CCEは、米国アイダホ国立研究所が2016年に公開した制御システム向けセキュリティ対策検討手法の一つで、「発生してほしくない事象」を基点として制御システム向けのセキュリティ対策を検討する。「リスク値の計算が不要」「4ステップで検討が可能」「制御システムの関係者の連携が必要」といった特徴がある。
CCEは、想定できた事象に対し効果的にその対策を実施することはできるが、想定外の被害は防げないことが課題として挙げられ、各種業界ガイドラインや規制によって多層的なセキュリティ対策を実施しつつ、そのうえでCCEを用いた対策を進める必要がある。
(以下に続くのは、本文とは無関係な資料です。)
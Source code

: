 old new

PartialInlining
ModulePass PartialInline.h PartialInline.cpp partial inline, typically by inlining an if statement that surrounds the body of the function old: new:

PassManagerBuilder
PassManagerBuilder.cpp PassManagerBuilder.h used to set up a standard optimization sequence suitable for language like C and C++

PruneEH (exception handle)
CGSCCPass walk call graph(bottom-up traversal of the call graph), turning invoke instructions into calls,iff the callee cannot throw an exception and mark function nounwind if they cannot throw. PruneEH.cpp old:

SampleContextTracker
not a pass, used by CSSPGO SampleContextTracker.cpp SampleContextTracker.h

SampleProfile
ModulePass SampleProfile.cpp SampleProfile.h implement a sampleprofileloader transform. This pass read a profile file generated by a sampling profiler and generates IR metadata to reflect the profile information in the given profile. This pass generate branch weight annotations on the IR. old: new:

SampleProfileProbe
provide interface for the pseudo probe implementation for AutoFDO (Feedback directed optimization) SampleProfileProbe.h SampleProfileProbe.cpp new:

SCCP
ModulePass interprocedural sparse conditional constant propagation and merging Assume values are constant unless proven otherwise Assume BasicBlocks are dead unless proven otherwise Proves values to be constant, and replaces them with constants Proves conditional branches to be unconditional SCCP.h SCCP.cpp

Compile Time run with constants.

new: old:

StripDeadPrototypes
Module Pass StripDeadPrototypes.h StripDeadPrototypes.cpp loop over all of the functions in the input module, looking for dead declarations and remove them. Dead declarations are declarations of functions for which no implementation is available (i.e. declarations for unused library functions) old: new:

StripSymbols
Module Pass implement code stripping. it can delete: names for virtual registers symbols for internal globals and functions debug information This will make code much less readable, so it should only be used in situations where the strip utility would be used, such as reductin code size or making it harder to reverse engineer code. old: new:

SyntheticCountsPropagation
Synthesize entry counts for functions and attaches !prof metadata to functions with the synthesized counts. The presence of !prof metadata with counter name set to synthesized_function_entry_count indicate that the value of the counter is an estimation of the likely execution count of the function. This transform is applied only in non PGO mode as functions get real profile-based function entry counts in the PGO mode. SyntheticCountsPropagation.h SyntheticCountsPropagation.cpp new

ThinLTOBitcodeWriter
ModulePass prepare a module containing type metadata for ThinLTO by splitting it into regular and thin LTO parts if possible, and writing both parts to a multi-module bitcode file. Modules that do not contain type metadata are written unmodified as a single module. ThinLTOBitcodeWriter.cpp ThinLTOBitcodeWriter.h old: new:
制御システムをターゲットとして作成されたCCEのITセキュリティへの応用として、下記の2つの例を紹介している。
・従業員訓練・教育への応用
金融業界で注目される脅威ベースのペネトレーションテスト(TLPT:Threat-Led Penetration Testing)では、対象組織への「脅威シナリオ」を作成し、シナリオベースに運用中のシステムに対し実際に攻撃を行うが、TLPT実施前の、自組織で「発生してほしくない脅威」を基点とした対策状況を確認するのにCCEを利用。
・セキュリティ対策状況の検討範囲を拡大するために利用
例として「サーバのランサムウェア被害」を発生してほしくないセキュリティインシデントとして考えた場合、CCEの残りのステップを検討することでランサムウェアの対策の検討が進められる可能性がある。